Unforeseen, but not unforeseeable. We’ve had a rolling series of pandemics or near-pandemics in the past couple of decades: SARS, MERS, Ebola and more. They are a predictable consequence of globalization, with its frenetic worldwide travel and commerce and its chaotic lack of product and medical regulation. Coronavirus is actually a class of viruses, with the new current strain apparently the product of an open-air Chinese market in the city of Wuhan, which, with rotting animal species hung side by side, was a perfect laboratory for viral mutation and infection. China is not the only place with such markets. They are common, and the general overcrowding, untreated waste and overall toxicity of the cities in developing countries, compounded by the floodwaters of climate change, make more pandemics inevitable. If we wanted to turn the world over to the viruses, we couldn’t be doing a much better job.

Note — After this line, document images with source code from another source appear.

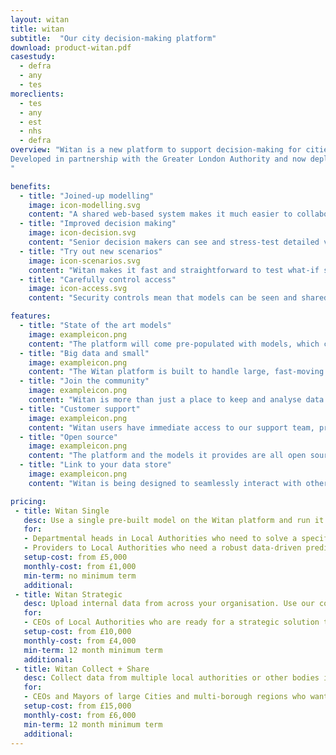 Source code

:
 ```yaml
---
layout: witan
title: witan
subtitle:  "Our city decision-making platform"
download: product-witan.pdf
casestudy:
  - defra
  - any
  - tes
moreclients:
  - tes
  - any
  - est
  - nhs
  - defra
overview: "Witan is a new platform to support decision-making for cities.
Developed in partnership with the Greater London Authority and now deployed with London’s 33 boroughs, it provides modelling tools and data management processes to help solve real city planning challenges.
"

benefits:
  - title: "Joined-up modelling"
    image: icon-modelling.svg
    content: "A shared web-based system makes it much easier to collaborate across interdependent teams whose models need to match up, for example housing and population."
  - title: "Improved decision making"
    image: icon-decision.svg
    content: "Senior decision makers can see and stress-test detailed versions and variations of projections, to help them make more data-driven decisions."
  - title: "Try out new scenarios"
    image: icon-scenarios.svg
    content: "Witan makes it fast and straightforward to test what-if scenarios where assumptions may change, for example seeing the implications of an increase in immigration for an area."
  - title: "Carefully control access"
    image: icon-access.svg
    content: "Security controls mean that models can be seen and shared only among the colleagues who need them, without needing to be completely locked away from everyone."

features:
  - title: "State of the art models"
    image: exampleicon.png
    content: "The platform will come pre-populated with models, which can be customised depending on your requirements. These will include demography, employment, local planning, waste and energy models."
  - title: "Big data and small"
    image: exampleicon.png
    content: "The Witan platform is built to handle large, fast-moving data sets such as sensor data, as well as small, less frequently updated data such as housing projections."
  - title: "Join the community"
    image: exampleicon.png
    content: "Witan is more than just a place to keep and analyse data. It’s a place to find other people who can help you find and use data. Through Witan, you will be able to get in contact with people around the world who are looking to solve similar city planning challenges."
  - title: "Customer support"
    image: exampleicon.png
    content: "Witan users have immediate access to our support team, providing you with technical and modelling help. Just click the ‘help’ button and let us know what you need help with, and one of our experts will get in touch. "
  - title: "Open source"
    image: exampleicon.png
    content: "The platform and the models it provides are all open source. Organisations can download and run their own version of Witan, or we can host and manage Witan for you."
  - title: "Link to your data store"
    image: exampleicon.png
    content: "Witan is being designed to seamlessly interact with other APIs, allowing you to use Witan to run models using data from both the Witan API and any other APIs available. "

pricing:
 - title: Witan Single
   desc: Use a single pre-built model on the Witan platform and run it with your own organisation’s data. Run unlimited scenarios. Share the results internally and externally.
   for:
   - Departmental heads in Local Authorities who need to solve a specific problem, on a one-off or ongoing basis.
   - Providers to Local Authorities who need a robust data-driven predictive model
   setup-cost: from £5,000
   monthly-cost: from £1,000
   min-term: no minimum term
   additional:
 - title: Witan Strategic
   desc: Upload internal data from across your organisation. Use our core model set of pre-built models for cities and local government. Transform your data the way you need it. Control the sharing of all the data and results.
   for:
   - CEOs of Local Authorities who are ready for a strategic solution to data sharing and data-driven decision-making across their organisation.
   setup-cost: from £10,000
   monthly-cost: from £4,000
   min-term: 12 month minimum term
   additional:
 - title: Witan Collect + Share
   desc: Collect data from multiple local authorities or other bodies in a structured, schema-checked way. Use our core model set of pre-built models. Control the sharing of the data uploaded and the results.
   for:
   - CEOs and Mayors of large Cities and multi-borough regions who want to embrace data-driven decision-making, and have a need to collect data from multiple local authorities.
   setup-cost: from £15,000
   monthly-cost: from £6,000
   min-term: 12 month minimum term
   additional:
---
```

The Coronavirus strain we have on hand now, COVID-19, is relatively mild so far if reported mortality rates are to be trusted (coming mostly from China, they aren’t). But a few dozen cases in America at the time of writing, with a single announced fatality to date, was enough to send the Wall Street market into its biggest tumble last week since the crash of 2008. The massive worldwide disruption of production, transportation, and marketing already underway is bound to produce a major recession, at least until a vaccine is developed and (another matter entirely) effectively distributed.

It’s terrible news, in short, and general panic makes it worse. But there may be at least one silver lining. It could rid us of Donald John Trump. If our own economy falters enough, it might very well tip the tide against him in the November elections. Apart from souring the electorate, Trump will find himself with few of the ordinary means of dealing with a recession: a further tax cut (he’s already promised one) or a cut in interest rates, which are already low, while the federal budget is saddled with a trillion-dollar deficit.

How much slack the American public will cut Trump depends on how he deals with COVID-19. His normal response to bad news is (a) denial, and (b) lying. With half of China on lockdown, he called the virus no big deal. It wouldn’t come to America, or, if it did, it would be a minor nuisance. If it were something more than that, it would go away with the normal flu season in spring. If that didn’t happen — and you can’t make this up — maybe a “miracle” would make it go away.

As we know, the Donald doesn’t believe in science, so perhaps a miracle was the best thing he could think of. Miracles are a form of hope; they are also a mode of denial. When that option didn’t fly, Trump next tried to muzzle the scientists, requiring them to clear all public comments about the virus with the White House. This did not help credibility, so Trump decided to low-ball the numbers. At a time when there were sixty-seven known COVID-19 cases in the U.S., he declared the actual number to be twenty-two. Of course, many more will undoubtedly come. But Trump decided to lie off the bat. Or maybe an earlier number got stuck in his head, and he didn’t bother to get the update. Either way, it’s not a confidence-builder.

Next after fear, Americans are likely to feel empty wallets. That’s compound injury. And if a not-quite living thing can defeat space aliens, at least on the screen, it might just topple a single buffoon the size of a dirigible, and similarly puffed up with hot air.

We shouldn’t need such drastic means to rid ourselves of Donald Trump. But since the Constitution hasn’t done its job, it may fall to Mother Nature to help us out. The remedy, to be sure, is likely to be very expensive. Nor is it a certain one, with the Democratic Party our alternative. If nothing else works and things go on as they are, we may need another planet ourselves. This time, though, the aliens will be waiting for us.